Monthly Archives: December 2014

The CD Critic’s Top 5 Albums of 2014

5: Unravelling – We Were Promised Jetpacks

Scottish rockers We Were Promised Jetpacks have been making incredible progress since the release of their debut album effort of ‘These Four Walls’, showcasing a great rock style fused together with a few somewhat experimental notions that give a little bit more edge to the music. The bands’ third studio album ‘Unravelling’ sees the band really pushing forward their own capabilities and strengths, producing what is arguably one of their most cohesive and impressive album efforts thus far. There’s incredible range and scope from the band, who manage to showcase tracks much more delicately crafted than some of their previous efforts suggested, without losing the great levels of energy that made the first few records so great to listen to. It seems the band are slowly becoming much more mature than what their debut effort suggested, though the level of quality being demonstrated by the band on ‘Unravelling’ hardly suggests this as a band thing, but if anything elevates them to the same level as other Scottish rock bands like Frightened Rabbit and The Twilight Sad.

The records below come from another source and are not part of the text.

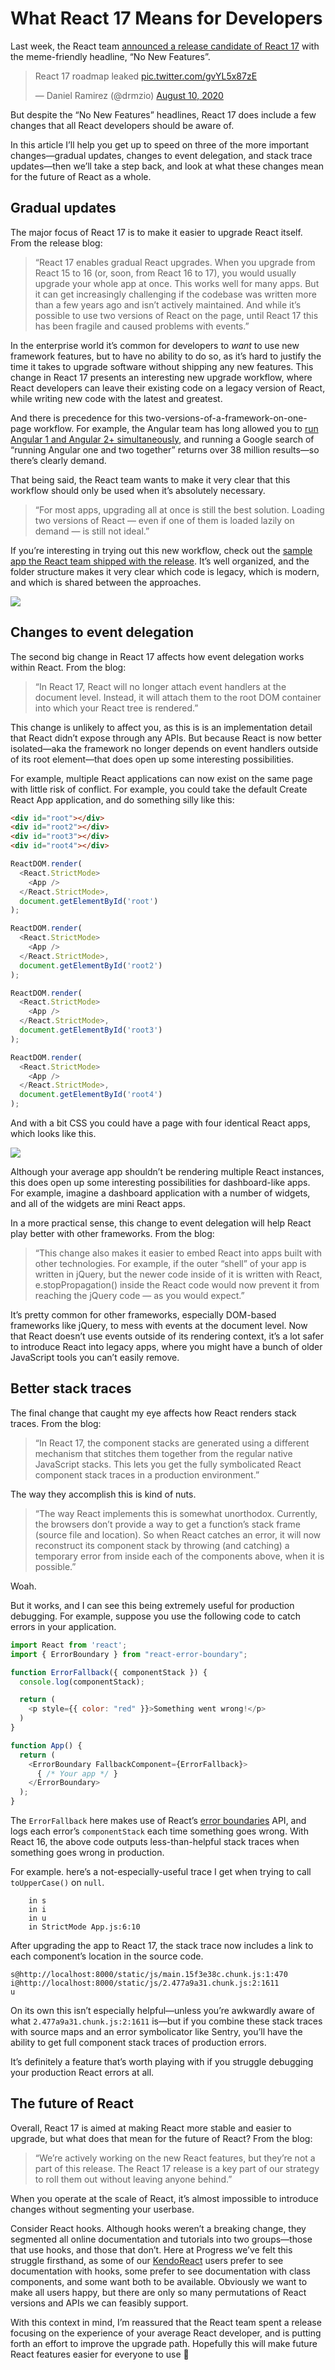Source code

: # What React 17 Means for Developers

Last week, the React team [announced a release candidate of React 17](https://reactjs.org/blog/2020/08/10/react-v17-rc.html) with the meme-friendly headline, “No New Features”.

<blockquote class="twitter-tweet"><p lang="en" dir="ltr">React 17 roadmap leaked <a href="https://t.co/gvYL5x87zE">pic.twitter.com/gvYL5x87zE</a></p>&mdash; Daniel Ramirez (@drmzio) <a href="https://twitter.com/drmzio/status/1292951064648380417?ref_src=twsrc%5Etfw">August 10, 2020</a></blockquote> <script async src="https://platform.twitter.com/widgets.js" charset="utf-8"></script> 

But despite the “No New Features” headlines, React 17 does include a few changes that all React developers should be aware of.

In this article I’ll help you get up to speed on three of the more important changes—gradual updates, changes to event delegation, and stack trace updates—then we’ll take a step back, and look at what these changes mean for the future of React as a whole.

## Gradual updates

The major focus of React 17 is to make it easier to upgrade React itself. From the release blog:

> “React 17 enables gradual React upgrades. When you upgrade from React 15 to 16 (or, soon, from React 16 to 17), you would usually upgrade your whole app at once. This works well for many apps. But it can get increasingly challenging if the codebase was written more than a few years ago and isn’t actively maintained. And while it’s possible to use two versions of React on the page, until React 17 this has been fragile and caused problems with events.”

In the enterprise world it’s common for developers to _want_ to use new framework features, but to have no ability to do so, as it’s hard to justify the time it takes to upgrade software without shipping any new features. This change in React 17 presents an interesting new upgrade workflow, where React developers can leave their existing code on a legacy version of React, while writing new code with the latest and greatest.

And there is precedence for this two-versions-of-a-framework-on-one-page workflow. For example, the Angular team has long allowed you to [run Angular 1 and Angular 2+ simultaneously](https://angular.io/guide/upgrade), and running a Google search of “running Angular one and two together” returns over 38 million results—so there’s clearly demand.

That being said, the React team wants to make it very clear that this workflow should only be used when it’s absolutely necessary.

> “For most apps, upgrading all at once is still the best solution. Loading two versions of React — even if one of them is loaded lazily on demand — is still not ideal.”

If you’re interesting in trying out this new workflow, check out the [sample app the React team shipped with the release](https://github.com/reactjs/react-gradual-upgrade-demo/). It’s well organized, and the folder structure makes it very clear which code is legacy, which is modern, and which is shared between the approaches.

![](folder-structure.png)

## Changes to event delegation

The second big change in React 17 affects how event delegation works within React. From the blog:

> “In React 17, React will no longer attach event handlers at the document level. Instead, it will attach them to the root DOM container into which your React tree is rendered.”

This change is unlikely to affect you, as this is is an implementation detail that React didn’t expose through any APIs. But because React is now better isolated—aka the framework no longer depends on event handlers outside of its root element—that does open up some interesting possibilities.

For example, multiple React applications can now exist on the same page with little risk of conflict. For example, you could take the default Create React App application, and do something silly like this:

``` HTML
<div id="root"></div>
<div id="root2"></div>
<div id="root3"></div>
<div id="root4"></div>
```

``` JavaScript
ReactDOM.render(
  <React.StrictMode>
    <App />
  </React.StrictMode>,
  document.getElementById('root')
);

ReactDOM.render(
  <React.StrictMode>
    <App />
  </React.StrictMode>,
  document.getElementById('root2')
);

ReactDOM.render(
  <React.StrictMode>
    <App />
  </React.StrictMode>,
  document.getElementById('root3')
);

ReactDOM.render(
  <React.StrictMode>
    <App />
  </React.StrictMode>,
  document.getElementById('root4')
);
```

And with a bit CSS you could have a page with four identical React apps, which looks like this.

![](multiple-react.gif)

Although your average app shouldn’t be rendering multiple React instances, this does open up some interesting possibilities for dashboard-like apps. For example, imagine a dashboard application with a number of widgets, and all of the widgets are mini React apps.

In a more practical sense, this change to event delegation will help React play better with other frameworks. From the blog:

> “This change also makes it easier to embed React into apps built with other technologies. For example, if the outer “shell” of your app is written in jQuery, but the newer code inside of it is written with React, e.stopPropagation() inside the React code would now prevent it from reaching the jQuery code — as you would expect.”

It’s pretty common for other frameworks, especially DOM-based frameworks like jQuery, to mess with events at the document level. Now that React doesn’t use events outside of its rendering context, it’s a lot safer to introduce React into legacy apps, where you might have a bunch of older JavaScript tools you can’t easily remove.

## Better stack traces

The final change that caught my eye affects how React renders stack traces. From the blog:

> “In React 17, the component stacks are generated using a different mechanism that stitches them together from the regular native JavaScript stacks. This lets you get the fully symbolicated React component stack traces in a production environment.”

The way they accomplish this is kind of nuts.

> “The way React implements this is somewhat unorthodox. Currently, the browsers don’t provide a way to get a function’s stack frame (source file and location). So when React catches an error, it will now reconstruct its component stack by throwing (and catching) a temporary error from inside each of the components above, when it is possible.”

Woah.

But it works, and I can see this being extremely useful for production debugging. For example, suppose you use the following code to catch errors in your application.

``` JavaScript
import React from 'react';
import { ErrorBoundary } from "react-error-boundary";

function ErrorFallback({ componentStack }) {
  console.log(componentStack);

  return (
    <p style={{ color: "red" }}>Something went wrong!</p>
  )
}

function App() {
  return (
    <ErrorBoundary FallbackComponent={ErrorFallback}>
      { /* Your app */ }
    </ErrorBoundary>
  );
}
```

The `ErrorFallback` here makes use of React’s [error boundaries](https://reactjs.org/docs/error-boundaries.html) API, and logs each error’s `componentStack` each time something goes wrong. With React 16, the above code outputs less-than-helpful stack traces when something goes wrong in production.

For example. here’s a not-especially-useful trace I get when trying to call `toUpperCase()` on `null`.

```
    in s
    in i
    in u
    in StrictMode App.js:6:10
```

After upgrading the app to React 17, the stack trace now includes a link to each component’s location in the source code.

```
s@http://localhost:8000/static/js/main.15f3e38c.chunk.js:1:470
i@http://localhost:8000/static/js/2.477a9a31.chunk.js:2:1611
u
```

On its own this isn’t especially helpful—unless you’re awkwardly aware of what `2.477a9a31.chunk.js:2:1611` is—but if you combine these stack traces with source maps and an error symbolicator like Sentry, you’ll have the ability to get full component stack traces of production errors.

It’s definitely a feature that’s worth playing with if you struggle debugging your production React errors at all.

## The future of React

Overall, React 17 is aimed at making React more stable and easier to upgrade, but what does that mean for the future of React? From the blog:

> “We’re actively working on the new React features, but they’re not a part of this release. The React 17 release is a key part of our strategy to roll them out without leaving anyone behind.”

When you operate at the scale of React, it’s almost impossible to introduce changes without segmenting your userbase.

Consider React hooks. Although hooks weren’t a breaking change, they segmented all online documentation and tutorials into two groups—those that use hooks, and those that don’t. Here at Progress we’ve felt this struggle firsthand, as some of our [KendoReact](https://www.telerik.com/kendo-react-ui/) users prefer to see documentation with hooks, some prefer to see documentation with class components, and some want both to be available. Obviously we want to make all users happy, but there are only so many permutations of React versions and APIs we can feasibly support.

With this context in mind, I’m reassured that the React team spent a release focusing on the experience of your average React developer, and is putting forth an effort to improve the upgrade path. Hopefully this will make future React features easier for everyone to use 🤞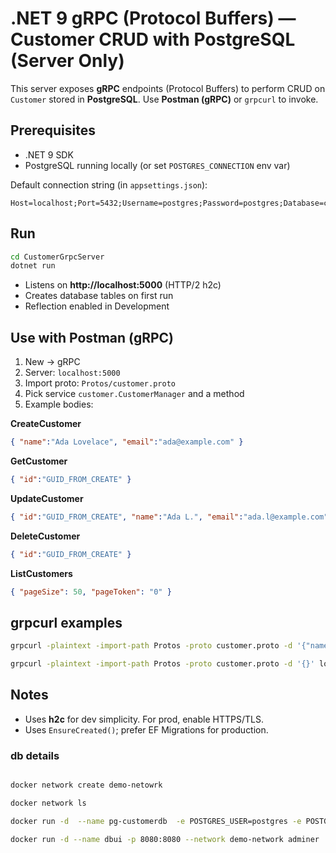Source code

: # .NET 9 gRPC (Protocol Buffers) — Customer CRUD with PostgreSQL (Server Only)

This server exposes **gRPC** endpoints (Protocol Buffers) to perform CRUD on `Customer` stored in **PostgreSQL**.
Use **Postman (gRPC)** or `grpcurl` to invoke.

## Prerequisites
- .NET 9 SDK
- PostgreSQL running locally (or set `POSTGRES_CONNECTION` env var)

Default connection string (in `appsettings.json`):
```
Host=localhost;Port=5432;Username=postgres;Password=postgres;Database=customerdb
```

## Run
```bash
cd CustomerGrpcServer
dotnet run
```
- Listens on **http://localhost:5000** (HTTP/2 h2c)
- Creates database tables on first run
- Reflection enabled in Development

## Use with Postman (gRPC)
1. New → gRPC
2. Server: `localhost:5000`
3. Import proto: `Protos/customer.proto`
4. Pick service `customer.CustomerManager` and a method
5. Example bodies:

**CreateCustomer**
```json
{ "name":"Ada Lovelace", "email":"ada@example.com" }
```

**GetCustomer**
```json
{ "id":"GUID_FROM_CREATE" }
```

**UpdateCustomer**
```json
{ "id":"GUID_FROM_CREATE", "name":"Ada L.", "email":"ada.l@example.com" }
```

**DeleteCustomer**
```json
{ "id":"GUID_FROM_CREATE" }
```

**ListCustomers**
```json
{ "pageSize": 50, "pageToken": "0" }
```

## grpcurl examples
```bash
grpcurl -plaintext -import-path Protos -proto customer.proto -d '{"name":"Ada","email":"ada@example.com"}' localhost:5000 customer.CustomerManager/CreateCustomer

grpcurl -plaintext -import-path Protos -proto customer.proto -d '{}' localhost:5000 customer.CustomerManager/ListCustomers
```

## Notes
- Uses **h2c** for dev simplicity. For prod, enable HTTPS/TLS.
- Uses `EnsureCreated()`; prefer EF Migrations for production.

### db details 

```bash

docker network create demo-netowrk

docker network ls 

docker run -d  --name pg-customerdb  -e POSTGRES_USER=postgres -e POSTGRES_PASSWORD=postgres  -e POSTGRES_DB=customerdb -p 5432:5432 --network demo-network -v pgdata_customerdb:/var/lib/postgresql/data  postgres:16

docker run -d --name dbui -p 8080:8080 --network demo-network adminer
```
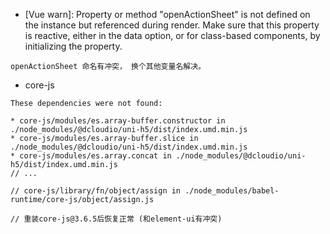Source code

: - [Vue warn]: Property or method "openActionSheet" is not defined on the instance but referenced during render. Make sure that this property is reactive, either in the data option, or for class-based components, by initializing the property.

```
openActionSheet 命名有冲突， 换个其他变量名解决。
```

- core-js

```
These dependencies were not found:

* core-js/modules/es.array-buffer.constructor in ./node_modules/@dcloudio/uni-h5/dist/index.umd.min.js
* core-js/modules/es.array-buffer.slice in ./node_modules/@dcloudio/uni-h5/dist/index.umd.min.js
* core-js/modules/es.array.concat in ./node_modules/@dcloudio/uni-h5/dist/index.umd.min.js
// ...

// core-js/library/fn/object/assign in ./node_modules/babel-runtime/core-js/object/assign.js

// 重装core-js@3.6.5后恢复正常 (和element-ui有冲突)
```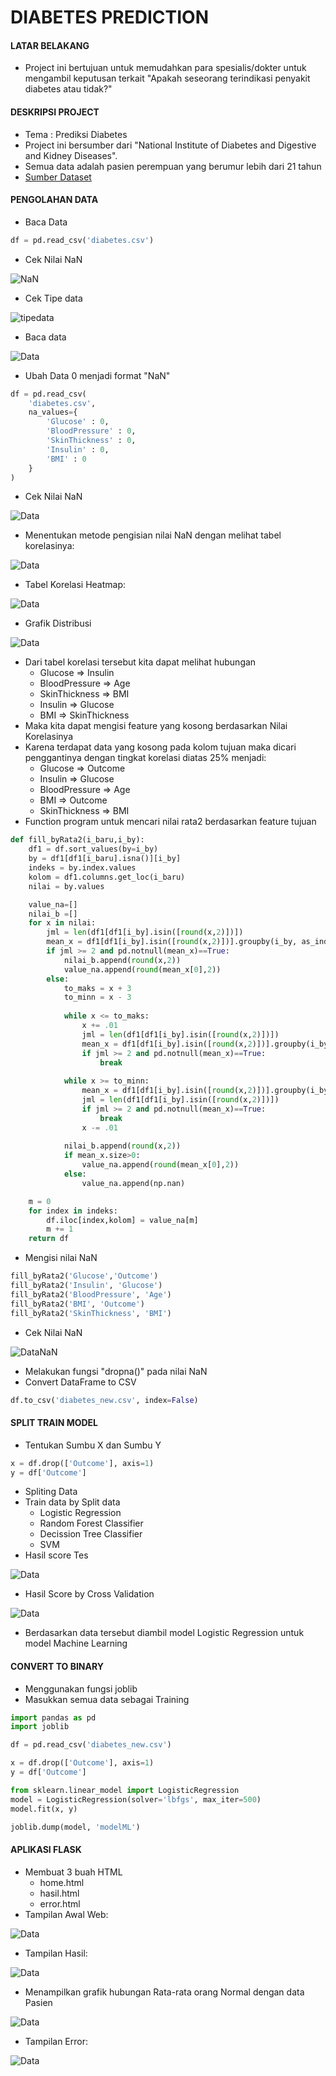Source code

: # DIABETES PREDICTION

#### LATAR BELAKANG
- Project ini bertujuan untuk memudahkan para spesialis/dokter
untuk mengambil keputusan terkait "Apakah seseorang terindikasi penyakit diabetes atau tidak?"

#### DESKRIPSI PROJECT
- Tema : Prediksi Diabetes
- Project ini bersumber dari "National Institute of Diabetes and Digestive and Kidney Diseases".
- Semua data adalah pasien perempuan yang berumur lebih dari 21 tahun
- [Sumber Dataset](https://www.kaggle.com/uciml/pima-indians-diabetes-database)

#### PENGOLAHAN DATA
- Baca Data
```python
df = pd.read_csv('diabetes.csv')
```
- Cek Nilai NaN

![NaN](gambar/4.JPG)

- Cek Tipe data

![tipedata](gambar/2.JPG)

- Baca data

![Data](gambar/3.JPG)

- Ubah Data 0 menjadi format "NaN"
```python
df = pd.read_csv(
    'diabetes.csv',
    na_values={ 
        'Glucose' : 0,
        'BloodPressure' : 0,
        'SkinThickness' : 0,
        'Insulin' : 0,
        'BMI' : 0
    }
)
```
- Cek Nilai NaN

![Data](gambar/1.JPG)

- Menentukan metode pengisian nilai NaN dengan melihat tabel korelasinya:

![Data](gambar/5.JPG)

- Tabel Korelasi Heatmap:

![Data](gambar/13.JPG)

- Grafik Distribusi

![Data](gambar/14.JPG)

- Dari tabel korelasi tersebut kita dapat melihat hubungan
  - Glucose         => Insulin
  - BloodPressure   => Age
  - SkinThickness   => BMI
  - Insulin         => Glucose
  - BMI             => SkinThickness
- Maka kita dapat mengisi feature yang kosong berdasarkan Nilai Korelasinya
- Karena terdapat data yang kosong pada kolom tujuan maka dicari penggantinya dengan tingkat korelasi diatas 25% menjadi:
  - Glucose         => Outcome
  - Insulin         => Glucose
  - BloodPressure   => Age
  - BMI             => Outcome
  - SkinThickness   => BMI
- Function program untuk mencari nilai rata2 berdasarkan feature tujuan
```python
def fill_byRata2(i_baru,i_by):
    df1 = df.sort_values(by=i_by)
    by = df1[df1[i_baru].isna()][i_by]
    indeks = by.index.values
    kolom = df1.columns.get_loc(i_baru)
    nilai = by.values

    value_na=[]
    nilai_b =[]
    for x in nilai:
        jml = len(df1[df1[i_by].isin([round(x,2)])])
        mean_x = df1[df1[i_by].isin([round(x,2)])].groupby(i_by, as_index=False).mean()[i_baru].values
        if jml >= 2 and pd.notnull(mean_x)==True:
            nilai_b.append(round(x,2))
            value_na.append(round(mean_x[0],2))
        else:
            to_maks = x + 3
            to_minn = x - 3
            
            while x <= to_maks:                
                x += .01
                jml = len(df1[df1[i_by].isin([round(x,2)])])
                mean_x = df1[df1[i_by].isin([round(x,2)])].groupby(i_by, as_index=False).mean()[i_baru].values
                if jml >= 2 and pd.notnull(mean_x)==True:
                    break
    
            while x >= to_minn:
                mean_x = df1[df1[i_by].isin([round(x,2)])].groupby(i_by, as_index=False).mean()[i_baru].values
                jml = len(df1[df1[i_by].isin([round(x,2)])])
                if jml >= 2 and pd.notnull(mean_x)==True:
                    break
                x -= .01
                                
            nilai_b.append(round(x,2))
            if mean_x.size>0:
                value_na.append(round(mean_x[0],2))
            else:
                value_na.append(np.nan)

    m = 0
    for index in indeks:
        df.iloc[index,kolom] = value_na[m]
        m += 1
    return df
```

- Mengisi nilai NaN
```python
fill_byRata2('Glucose','Outcome')
fill_byRata2('Insulin', 'Glucose')
fill_byRata2('BloodPressure', 'Age')
fill_byRata2('BMI', 'Outcome')
fill_byRata2('SkinThickness', 'BMI')
```
- Cek Nilai NaN

![DataNaN](gambar/6.JPG)

- Melakukan fungsi "dropna()" pada nilai NaN
- Convert DataFrame to CSV
```python
df.to_csv('diabetes_new.csv', index=False)
```


#### SPLIT TRAIN MODEL
- Tentukan Sumbu X dan Sumbu Y
```python
x = df.drop(['Outcome'], axis=1)
y = df['Outcome']
```
- Spliting Data
- Train data by Split data
  - Logistic Regression
  - Random Forest Classifier
  - Decission Tree Classifier
  - SVM
- Hasil score Tes

![Data](gambar/7.JPG)

- Hasil Score by Cross Validation

![Data](gambar/8.JPG)

- Berdasarkan data tersebut diambil model Logistic Regression untuk model Machine Learning


#### CONVERT TO BINARY
- Menggunakan fungsi joblib
- Masukkan semua data sebagai Training
```python
import pandas as pd
import joblib

df = pd.read_csv('diabetes_new.csv')

x = df.drop(['Outcome'], axis=1)
y = df['Outcome']

from sklearn.linear_model import LogisticRegression
model = LogisticRegression(solver='lbfgs', max_iter=500)
model.fit(x, y)

joblib.dump(model, 'modelML')
```

#### APLIKASI FLASK
- Membuat 3 buah HTML
  - home.html
  - hasil.html
  - error.html
- Tampilan Awal Web:

![Data](gambar/9.JPG)

- Tampilan Hasil:

![Data](gambar/10.JPG)

- Menampilkan grafik hubungan Rata-rata orang Normal dengan data Pasien

![Data](gambar/12.JPG)

- Tampilan Error:

![Data](gambar/11.JPG)

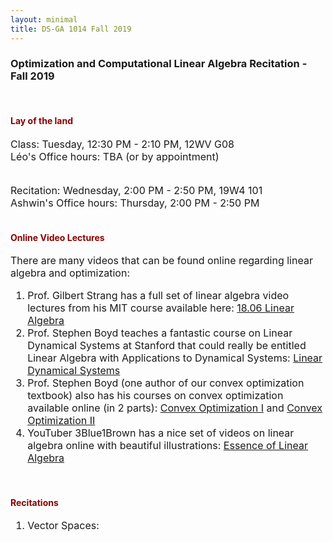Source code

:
 ```yaml
---
layout: minimal
title: DS-GA 1014 Fall 2019
---
```



<body style='font-family:BlinkMacSystemFont,-apple-system,"Segoe UI",Roboto,Oxygen,Ubuntu,Cantarell,"Fira Sans","Droid Sans","Helvetica Neue",Helvetica,Arial,sans-serif;'>

<h3>Optimization and Computational Linear Algebra Recitation - Fall 2019</h3>
<br>


<h4><font color="darkred">Lay of the land</font></h4>
<font size="3">
Class: Tuesday, 12:30 PM - 2:10 PM, 12WV G08<br>
Léo's Office hours: TBA (or by appointment)<br><br>

Recitation: Wednesday, 2:00 PM - 2:50 PM, 19W4 101<br>
Ashwin's Office hours: Thursday, 2:00 PM - 2:50 PM<br>
</font>
<br>


<h4><font color="darkred">Online Video Lectures</font></h4>
<font size="3">
There are many videos that can be found online regarding linear algebra and optimization:<br>
<ol>
<li> Prof. Gilbert Strang has a full set of linear algebra video lectures from his MIT course available here: <a href='http://web.mit.edu/18.06/www/videos.shtml'>18.06 Linear Algebra</a></li>
<li> Prof. Stephen Boyd teaches a fantastic course on Linear Dynamical Systems at Stanford that could really be entitled Linear Algebra with Applications to Dynamical Systems: <a href='https://see.stanford.edu/Course/EE263'>Linear Dynamical Systems</a></li>
<li> Prof. Stephen Boyd (one author of our convex optimization textbook) also has his courses on convex optimization available online (in 2 parts): <a href='https://see.stanford.edu/Course/EE364A'>Convex Optimization I</a> and <a href='(https://see.stanford.edu/Course/EE364B'>Convex Optimization II</a></li>
<li> YouTuber 3Blue1Brown has a nice set of videos on linear algebra online with beautiful illustrations: <a href='https://www.youtube.com/playlist?list=PLZHQObOWTQDPD3MizzM2xVFitgF8hE_ab'>Essence of Linear Algebra</a></li>
</ol>
</font>
<br>


<h4><font color="darkred">Recitations</font></h4>
<font size="3">
<ol>
<li>Vector Spaces:</li>
</ol>
</font>

</body>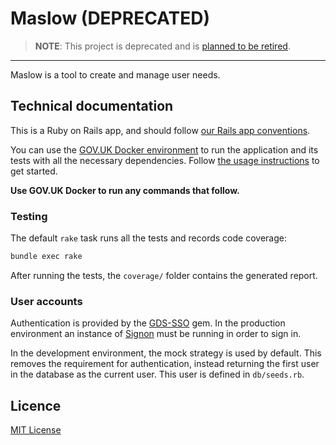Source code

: # Maslow (DEPRECATED)

> **NOTE**: This project is deprecated and is [planned to be retired](https://github.com/alphagov/govuk-rfcs/blob/main/rfc-161-technical-direction-in-publishing-2023.md).

---

Maslow is a tool to create and manage user needs.


## Technical documentation

This is a Ruby on Rails app, and should follow [our Rails app conventions][].

You can use the [GOV.UK Docker environment][] to run the application and its tests with all the necessary dependencies.  Follow [the usage instructions][] to get started.

**Use GOV.UK Docker to run any commands that follow.**

[our Rails app conventions]: https://docs.publishing.service.gov.uk/manual/conventions-for-rails-applications.html
[GOV.UK Docker environment]: https://github.com/alphagov/govuk-docker
[the usage instructions]: https://github.com/alphagov/govuk-docker#usage

### Testing

The default `rake` task runs all the tests and records code coverage:

```sh
bundle exec rake
```

After running the tests, the `coverage/` folder contains the generated report.

### User accounts

Authentication is provided by the [GDS-SSO][] gem.  In the production environment an instance of [Signon][] must be running in order to sign in.

In the development environment, the mock strategy is used by default.  This removes the requirement for authentication, instead returning the first user in the database as the current user.  This user is defined in `db/seeds.rb`.

[GDS-SSO]: https://github.com/alphagov/gds-sso
[Signon]: https://github.com/alphagov/signon


## Licence

[MIT License](LICENCE)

4: More Than Any Other Day – Ought

Canada’s youthful rocker’s Ought’s debut album of ‘More Than Any Other Day’ is to simply put it, a stunning debut album effort. Incredible confidence and natural charisma exudes from each song, demanding attention and retaining it through interesting musical motifs, vocal styles and lyrics. There’s arguably an amateurish element running throughout this debut effort, though this adds much to the album’s experience, and much to how easily enjoyable the whole effort is. There’s clear evidence of a great band, hidden underneath layers of slightly odd yet incredibly satisfying musical layers. ‘More Than Any Other Day’ offers up an incredible amount by a band who are ready to showcase everything they have to offer. It’s easy to see what works here, with the main appealing elements being the incredibly charged energy from the band, which at times descends into musical madness with clear methodical methods being it all. Ought are clearly a band who are destined for great things, and one can only hope they achieve the levels of greatness that their music so clearly suggests.

3: Rave Tapes – Mogwai

‘Rave Tapes’ saw Mogwai pushing out what they simply do best, music of exceptional quality. On their latest album the band opted to push forward a few more experimental ideas, playfully hinted at on some previous efforts. The result is one of Mogwai’s more interesting and perhaps more experimental album experiences. There’s a fair amount happening on the album, and whilst there’s a lot that’s different, there’s also a lot that remains in the music that makes it all feel a little bit familiar and somewhat comforting. Electronic instruments dominate many of the tracks, adding to the experimental nature of how the band are approaching their own methods of composition. At times it’s exciting, at times it’s unsettling. Many of the tracks showcase a range of ideas and themes, showing Mogwai’s incredible range of expressing emotion through music. ‘Rave Tapes’ is perhaps arguably not one of the bands’ most strongest releases out of their whole discography, but this is perhaps due to the standard the band has maintained for many years, as ‘Rave Tapes’ is a very enjoyable record from them nonetheless.

2: Last Ex – Last Ex

Simon Trottier and Olivier Fairfield (of Timber Timbre) joined forces for the release of their side-project Last Ex, a set of recordings born from the abandonment of a film soundtrack the band members were composing. With some extra tinkering here and there, Trottier and Fairfield managed to push forward one of the most interesting released of this year, a post-rock album experience that echoes the early days of Do Make Say Think and Tortoise. There’s a lot happening, a lot of emotion and energy and a lot of scope being offered by the band who push forward idea after idea. For the most part, the album itself is rather unsettling, featuring musical motifs that could easily send chills down the spines of listeners. There’s much more at play here rather than the album being the recycled material of the band members, but instead an album experience that has been clearly envisioned, without coming across as so. It’s incredibly creative and enjoyable to those who enjoy the more classical (or what could be deemed as classical) side of post-rock music. It’s effects are rather subtle, but there’s a lot of evidence of greatness being demonstrated.

1: Syro – Aphex Twin

Richard D James’ albums have always had a highly experimental and slightly inaccessible element to them, though there’s always been clear evidence of extraordinary talent. Following up some incredibly impressive albums after many years on hiatus is no easy feat, though Richard D James’ latest album effort under the Aphex Twin moniker ‘Syro’ does exactly that, coming across as one of the musician’s most enjoyable album efforts to date. There’s a wonderful mixture of new methods and ideas, many of which have been combined with some of James’ old and more classic methods of composition. ‘Syro’ can at times bombard and confound, though there’s an incredible amount being offered up, which certainly makes up for the many long years of inactivity. ‘Syro’ comes across as its own entity deserving of its own attention and praise, with the wonderful grooves and motifs of the music coming through in fantastic style. Definitely a pleasing record with many memorable and outstanding tracks that hopefully signal the beginning of much, much more to come.